The challenge. I feel it’s kind of like a puzzle or a treasure hunt. It’s a game against yourself on an ever-evolving playing field, but at the same time against everyone else in the financial world. There is treasure out there; people get it all the time. Not everyone who tries to get it gets some, but it’s always possible. I know as long as I do my own homework, manage my risk, record my statistics, and am always honest with myself I can probably pull through. But I think that one of the most powerful things is working out of a previous drawdown to new equity highs. If you did it once, you have the confidence to do it again.
###8. Do you trade during the summer months? If you don’t, how do you usually spend your summers?
I do trade in the summer, volatility is reduced but people overestimate by how much. Over the last 10 years June, July, and August range are still around 88% of the average monthly volatility for Fiber. But I like to take time off during the summer then again during the winter holiday season anyway. During the summer, I do a lot of sailing both for pleasure and competitively.
###9. On a scale of 1 to 10 with 10 being the most important, how important is it to practice flexibility and adaptability in your trades?
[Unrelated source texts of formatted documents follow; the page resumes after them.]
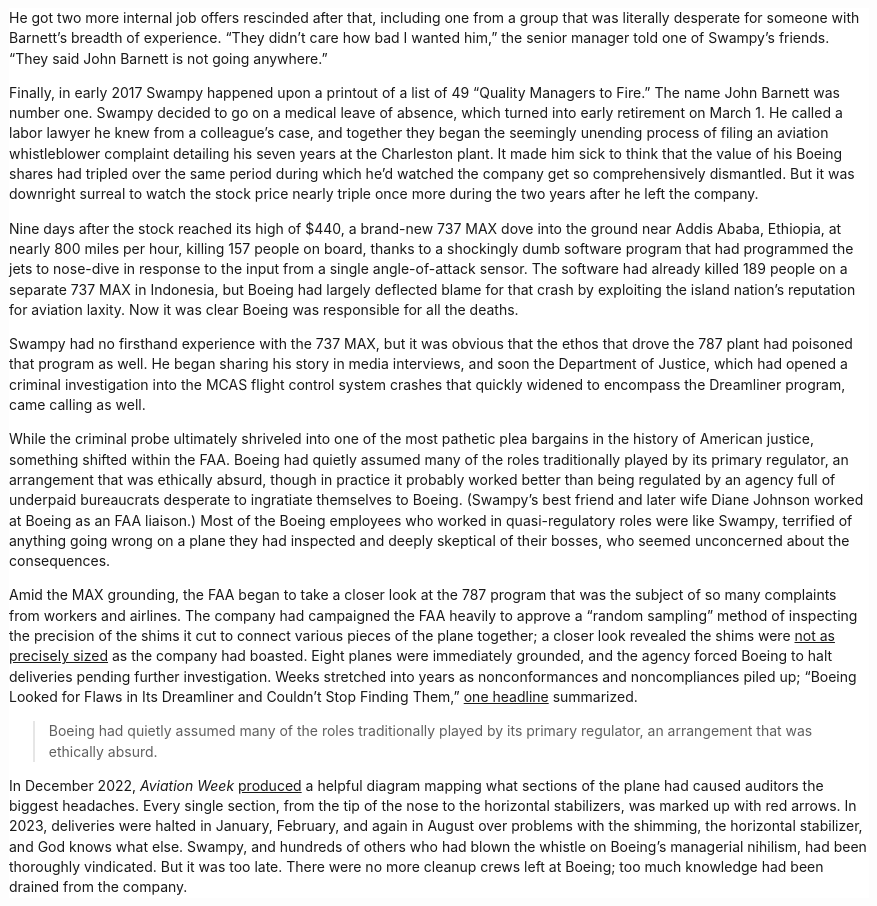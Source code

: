 He got two more internal job offers rescinded after that, including one from a group that was literally desperate for someone with Barnett’s breadth of experience. “They didn’t care how bad I wanted him,” the senior manager told one of Swampy’s friends. “They said John Barnett is not going anywhere.”

Finally, in early 2017 Swampy happened upon a printout of a list of 49 “Quality Managers to Fire.” The name John Barnett was number one. Swampy decided to go on a medical leave of absence, which turned into early retirement on March 1. He called a labor lawyer he knew from a colleague’s case, and together they began the seemingly unending process of filing an aviation whistleblower complaint detailing his seven years at the Charleston plant. It made him sick to think that the value of his Boeing shares had tripled over the same period during which he’d watched the company get so comprehensively dismantled. But it was downright surreal to watch the stock price nearly triple once more during the two years after he left the company.

Nine days after the stock reached its high of $440, a brand-new 737 MAX dove into the ground near Addis Ababa, Ethiopia, at nearly 800 miles per hour, killing 157 people on board, thanks to a shockingly dumb software program that had programmed the jets to nose-dive in response to the input from a single angle-of-attack sensor. The software had already killed 189 people on a separate 737 MAX in Indonesia, but Boeing had largely deflected blame for that crash by exploiting the island nation’s reputation for aviation laxity. Now it was clear Boeing was responsible for all the deaths.

Swampy had no firsthand experience with the 737 MAX, but it was obvious that the ethos that drove the 787 plant had poisoned that program as well. He began sharing his story in media interviews, and soon the Department of Justice, which had opened a criminal investigation into the MCAS flight control system crashes that quickly widened to encompass the Dreamliner program, came calling as well.

While the criminal probe ultimately shriveled into one of the most pathetic plea bargains in the history of American justice, something shifted within the FAA. Boeing had quietly assumed many of the roles traditionally played by its primary regulator, an arrangement that was ethically absurd, though in practice it probably worked better than being regulated by an agency full of underpaid bureaucrats desperate to ingratiate themselves to Boeing. (Swampy’s best friend and later wife Diane Johnson worked at Boeing as an FAA liaison.) Most of the Boeing employees who worked in quasi-regulatory roles were like Swampy, terrified of anything going wrong on a plane they had inspected and deeply skeptical of their bosses, who seemed unconcerned about the consequences.

Amid the MAX grounding, the FAA began to take a closer look at the 787 program that was the subject of so many complaints from workers and airlines. The company had campaigned the FAA heavily to approve a “random sampling” method of inspecting the precision of the shims it cut to connect various pieces of the plane together; a closer look revealed the shims were [not as precisely sized](https://theaircurrent.com/aviation-safety/scarce-data-on-787-quality-as-faa-peels-back-onion-on-boeing/) as the company had boasted. Eight planes were immediately grounded, and the agency forced Boeing to halt deliveries pending further investigation. Weeks stretched into years as nonconformances and noncompliances piled up; “Boeing Looked for Flaws in Its Dreamliner and Couldn’t Stop Finding Them,” [one headline](https://www.wsj.com/articles/boeing-dreamliner-delays-faa-defects-11651067545) summarized.

> Boeing had quietly assumed many of the roles traditionally played by its primary regulator, an arrangement that was ethically absurd.

In December 2022, _Aviation Week_ [produced](https://aviationweek.com/air-transport/new-boeing-787-fix-details-reveal-extent-gap-check-challenge) a helpful diagram mapping what sections of the plane had caused auditors the biggest headaches. Every single section, from the tip of the nose to the horizontal stabilizers, was marked up with red arrows. In 2023, deliveries were halted in January, February, and again in August over problems with the shimming, the horizontal stabilizer, and God knows what else. Swampy, and hundreds of others who had blown the whistle on Boeing’s managerial nihilism, had been thoroughly vindicated. But it was too late. There were no more cleanup crews left at Boeing; too much knowledge had been drained from the company.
Wow this is a hard one. I am going to give it a 5, and here’s why. I trade purely mechanical systems that stay rigidly the same for several quarters when they are up for review. This may go on for several periods of keeping the same settings. So complete rigidity while maintaining profitably is possible using highly robust systems with a stable parameter space.
As for discretionary trading there is a fine line. You want to be flexible in your assessment of the market, your determination of bias, and your understanding of the context of the opportunities the market is giving you at any one time. But you want to be rigid in your trading rules, your risk management, your set ups and your trade management.
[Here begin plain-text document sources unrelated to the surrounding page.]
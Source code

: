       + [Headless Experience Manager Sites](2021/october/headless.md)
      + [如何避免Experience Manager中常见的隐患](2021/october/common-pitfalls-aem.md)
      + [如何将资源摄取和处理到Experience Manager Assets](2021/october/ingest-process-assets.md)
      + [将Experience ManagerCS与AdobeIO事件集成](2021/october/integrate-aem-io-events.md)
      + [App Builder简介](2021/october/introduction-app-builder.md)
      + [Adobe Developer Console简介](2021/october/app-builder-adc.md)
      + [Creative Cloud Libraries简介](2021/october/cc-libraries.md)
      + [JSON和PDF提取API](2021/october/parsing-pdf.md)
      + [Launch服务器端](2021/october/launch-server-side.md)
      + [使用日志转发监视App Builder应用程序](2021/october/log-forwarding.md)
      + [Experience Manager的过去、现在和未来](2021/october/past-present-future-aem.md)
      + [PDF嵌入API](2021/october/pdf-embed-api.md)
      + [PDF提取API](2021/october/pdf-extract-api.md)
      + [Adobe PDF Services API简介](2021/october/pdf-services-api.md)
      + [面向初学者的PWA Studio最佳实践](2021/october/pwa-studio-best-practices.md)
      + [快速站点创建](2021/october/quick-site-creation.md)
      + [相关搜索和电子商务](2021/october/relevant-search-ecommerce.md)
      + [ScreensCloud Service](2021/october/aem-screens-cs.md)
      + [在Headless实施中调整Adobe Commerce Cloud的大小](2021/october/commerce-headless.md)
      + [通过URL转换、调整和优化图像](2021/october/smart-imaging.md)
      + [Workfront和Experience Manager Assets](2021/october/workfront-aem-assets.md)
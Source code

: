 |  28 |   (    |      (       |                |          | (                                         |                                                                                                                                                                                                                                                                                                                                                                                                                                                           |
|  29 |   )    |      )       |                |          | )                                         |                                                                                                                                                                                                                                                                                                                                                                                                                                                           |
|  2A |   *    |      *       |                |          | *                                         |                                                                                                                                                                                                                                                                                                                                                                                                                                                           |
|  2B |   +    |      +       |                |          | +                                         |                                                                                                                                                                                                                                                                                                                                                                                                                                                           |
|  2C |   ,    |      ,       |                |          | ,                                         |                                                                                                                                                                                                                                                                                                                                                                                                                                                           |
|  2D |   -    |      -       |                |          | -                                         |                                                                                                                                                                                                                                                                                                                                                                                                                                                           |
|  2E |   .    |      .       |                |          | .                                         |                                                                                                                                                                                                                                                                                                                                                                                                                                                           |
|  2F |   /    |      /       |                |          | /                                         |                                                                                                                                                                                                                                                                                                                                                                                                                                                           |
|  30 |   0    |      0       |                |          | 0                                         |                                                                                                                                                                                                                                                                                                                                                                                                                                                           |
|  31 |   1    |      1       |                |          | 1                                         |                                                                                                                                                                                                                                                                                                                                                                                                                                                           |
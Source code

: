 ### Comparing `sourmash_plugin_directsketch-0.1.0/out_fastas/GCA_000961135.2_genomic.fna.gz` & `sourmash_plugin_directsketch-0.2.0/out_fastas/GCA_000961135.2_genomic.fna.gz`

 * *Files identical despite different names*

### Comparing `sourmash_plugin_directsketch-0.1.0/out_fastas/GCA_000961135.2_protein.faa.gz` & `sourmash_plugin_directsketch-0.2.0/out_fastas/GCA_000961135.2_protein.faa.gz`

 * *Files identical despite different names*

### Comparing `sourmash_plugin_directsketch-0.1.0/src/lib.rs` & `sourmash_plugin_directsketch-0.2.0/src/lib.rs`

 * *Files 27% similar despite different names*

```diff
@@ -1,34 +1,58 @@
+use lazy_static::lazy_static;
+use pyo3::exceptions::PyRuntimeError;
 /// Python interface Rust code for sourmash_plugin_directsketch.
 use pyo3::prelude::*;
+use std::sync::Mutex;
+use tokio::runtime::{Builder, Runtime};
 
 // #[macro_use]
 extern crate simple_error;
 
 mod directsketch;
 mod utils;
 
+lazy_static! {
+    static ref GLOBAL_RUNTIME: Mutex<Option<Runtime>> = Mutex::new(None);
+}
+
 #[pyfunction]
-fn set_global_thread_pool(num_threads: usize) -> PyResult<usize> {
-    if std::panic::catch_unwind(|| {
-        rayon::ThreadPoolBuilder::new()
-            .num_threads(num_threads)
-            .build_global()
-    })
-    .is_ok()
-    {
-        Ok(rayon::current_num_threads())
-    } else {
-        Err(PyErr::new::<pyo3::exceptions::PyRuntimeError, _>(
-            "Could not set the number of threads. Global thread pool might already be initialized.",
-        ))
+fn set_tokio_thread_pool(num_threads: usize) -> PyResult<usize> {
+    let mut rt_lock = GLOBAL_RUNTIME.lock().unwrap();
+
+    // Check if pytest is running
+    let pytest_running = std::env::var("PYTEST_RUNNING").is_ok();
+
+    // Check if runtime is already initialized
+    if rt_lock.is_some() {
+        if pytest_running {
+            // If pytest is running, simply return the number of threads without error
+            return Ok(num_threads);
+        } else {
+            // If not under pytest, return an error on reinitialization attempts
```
If you change your setups, your bias and your trade management, continuously you are just trading randomly. This is in addition to the fact that the market is already changing all the time causing a compounding of randomness. The randomness makes the statistics in your journal meaningless because everything is a sample of one.
Hold everything that you can rigid and let the market be the random variable, decrease as much randomness in your own actions as you can. Collect data then after a certain sample size say 30-50 trades adjust your strategy, but not until then. Even in the face of a losing streak and drawdown, this is when most people are prone to random trading.
###10. Do you have any advice for trading newbies out there?
I can’t over emphasize this enough but DO YOUR OWN HOMEWORK. I am going to be frank here; a lot of people get into trading because they think it’s an easy way out. Trading the markets gives the illusion that it takes less work for higher compensation than any other profession in life. What do I mean by homework? I mean being prepared pre-market, having a written trading plan, journaling your trades and psychology, doing your own research on the markets, back testing your set ups, finding new patterns and edges, and developing the traders mindset.
Take everything with a grain of salt and check everything for yourself. Basically doing all the good work you can to increase your odds of success. That’s all you can really do in this game, stack as many edges big or small in your corner as you can.